O speravano davvero che la “mossa” della “salita” in politica del “prof” Monti potesse sbarazzare il campo da Berlusconi?
Cecità politica e incompetenza. Subordinazione e vuoto culturale e politico. Sono questi i termini su cui tutto il PD, a cominciare dal gruppo dirigente (di cui la base dovrebbe chiedere le dimissioni in blocco immediatamente), dovrebbe riflettere.
Grillo vince.
Si, vince. A man bassa. Hanno ragione i “grillini” a rimandare al mittente la battuta sul “boom” alle precedenti regionali siciliane, perchè voglia o non voglia, il filoatlantico massone Giorgio Napolitano, deve ammettere che il “Boom” di Grillo non solo c'è stato, ma ha dimostrato che ormai l'Italia ha davvero bisogno (se ci fossero ancora dubbi )di una nuova classe dirigente, a tutti i livelli, giovane, onesta, libera da influenze funeste, che sappia davvero lavorare per il bene di questo paese.
Ci troviamo ora in una situazione di ingovernabilità che sapranno sfruttare solo gli squali della finanza, la speculazione, che aumenterà gli interessi sul debito strozzando ancora di più il paese e l'unica possibilità praticabile è, concretamente, un “inciucio” da grande coalizione, la bella ammucchiata, che traghetterà il paese in una nuova fase dove si sentiranno pesanti gli effetti delle manovre sociali ed economiche di Monti, del Fiscal Compact (un autentico suicidio economico per l'Italia) e della crisi mondiale (crescita zero).
Prospettive? Nere.
Queste elezioni ci dicono che l'Italia o cambia rotta davvero, o sarà declino assicurato.

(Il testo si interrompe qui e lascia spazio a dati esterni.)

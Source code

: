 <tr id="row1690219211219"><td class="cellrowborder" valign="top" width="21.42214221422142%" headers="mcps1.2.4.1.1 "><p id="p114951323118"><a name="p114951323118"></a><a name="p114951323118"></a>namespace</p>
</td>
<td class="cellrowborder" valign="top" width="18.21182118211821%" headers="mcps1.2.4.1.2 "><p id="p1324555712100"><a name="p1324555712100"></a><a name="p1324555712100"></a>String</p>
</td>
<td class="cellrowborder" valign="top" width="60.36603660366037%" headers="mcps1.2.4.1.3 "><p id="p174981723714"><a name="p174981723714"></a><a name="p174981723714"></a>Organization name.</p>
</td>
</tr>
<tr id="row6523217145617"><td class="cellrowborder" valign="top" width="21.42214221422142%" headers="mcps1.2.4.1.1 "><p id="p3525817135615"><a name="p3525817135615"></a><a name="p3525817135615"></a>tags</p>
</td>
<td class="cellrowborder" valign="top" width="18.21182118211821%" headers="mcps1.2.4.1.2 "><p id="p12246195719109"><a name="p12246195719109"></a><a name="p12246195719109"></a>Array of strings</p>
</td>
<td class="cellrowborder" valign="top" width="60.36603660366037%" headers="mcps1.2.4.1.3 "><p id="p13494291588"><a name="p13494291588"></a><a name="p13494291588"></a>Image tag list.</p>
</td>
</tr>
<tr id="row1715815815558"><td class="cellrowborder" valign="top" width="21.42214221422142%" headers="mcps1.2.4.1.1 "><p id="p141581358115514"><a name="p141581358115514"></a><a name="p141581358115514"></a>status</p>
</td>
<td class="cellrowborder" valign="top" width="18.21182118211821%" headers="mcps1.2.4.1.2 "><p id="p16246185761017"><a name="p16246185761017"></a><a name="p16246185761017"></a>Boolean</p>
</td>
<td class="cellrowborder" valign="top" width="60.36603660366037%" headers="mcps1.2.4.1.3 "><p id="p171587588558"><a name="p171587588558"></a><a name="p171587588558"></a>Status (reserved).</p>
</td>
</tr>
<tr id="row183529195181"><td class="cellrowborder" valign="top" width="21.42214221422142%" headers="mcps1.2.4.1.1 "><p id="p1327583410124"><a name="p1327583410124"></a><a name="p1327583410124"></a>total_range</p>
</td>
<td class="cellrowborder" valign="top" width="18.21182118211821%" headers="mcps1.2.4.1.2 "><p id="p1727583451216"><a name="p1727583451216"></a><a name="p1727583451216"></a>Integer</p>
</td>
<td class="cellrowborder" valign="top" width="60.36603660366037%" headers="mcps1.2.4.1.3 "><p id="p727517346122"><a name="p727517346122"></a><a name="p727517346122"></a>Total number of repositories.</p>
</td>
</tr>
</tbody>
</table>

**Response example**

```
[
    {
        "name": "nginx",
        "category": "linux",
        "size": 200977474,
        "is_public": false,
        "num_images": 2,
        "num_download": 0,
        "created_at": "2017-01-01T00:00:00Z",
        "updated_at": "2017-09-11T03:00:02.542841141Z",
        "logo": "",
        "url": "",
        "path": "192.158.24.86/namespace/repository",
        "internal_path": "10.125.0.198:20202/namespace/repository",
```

Che la sinistra ritorni a fare la sinistra. Che dialoghi con il Movimento Cinque Stelle sui contenuti, sulle proposte, sui programmi. Che faccia ammenda di vent'anni di inciucio e di subordinazione ai poteri forti. Che si dichiari pronta a ridiscutere la nostra permanenza in questa Europa e nell'Euro.
Che sia capace non di smacchiare giaguari immaginari, ma se stessa da vent'anni di incapacità e di deserto culturale.

venerdì 22 febbraio 2013

La moneta unica è un Soviet.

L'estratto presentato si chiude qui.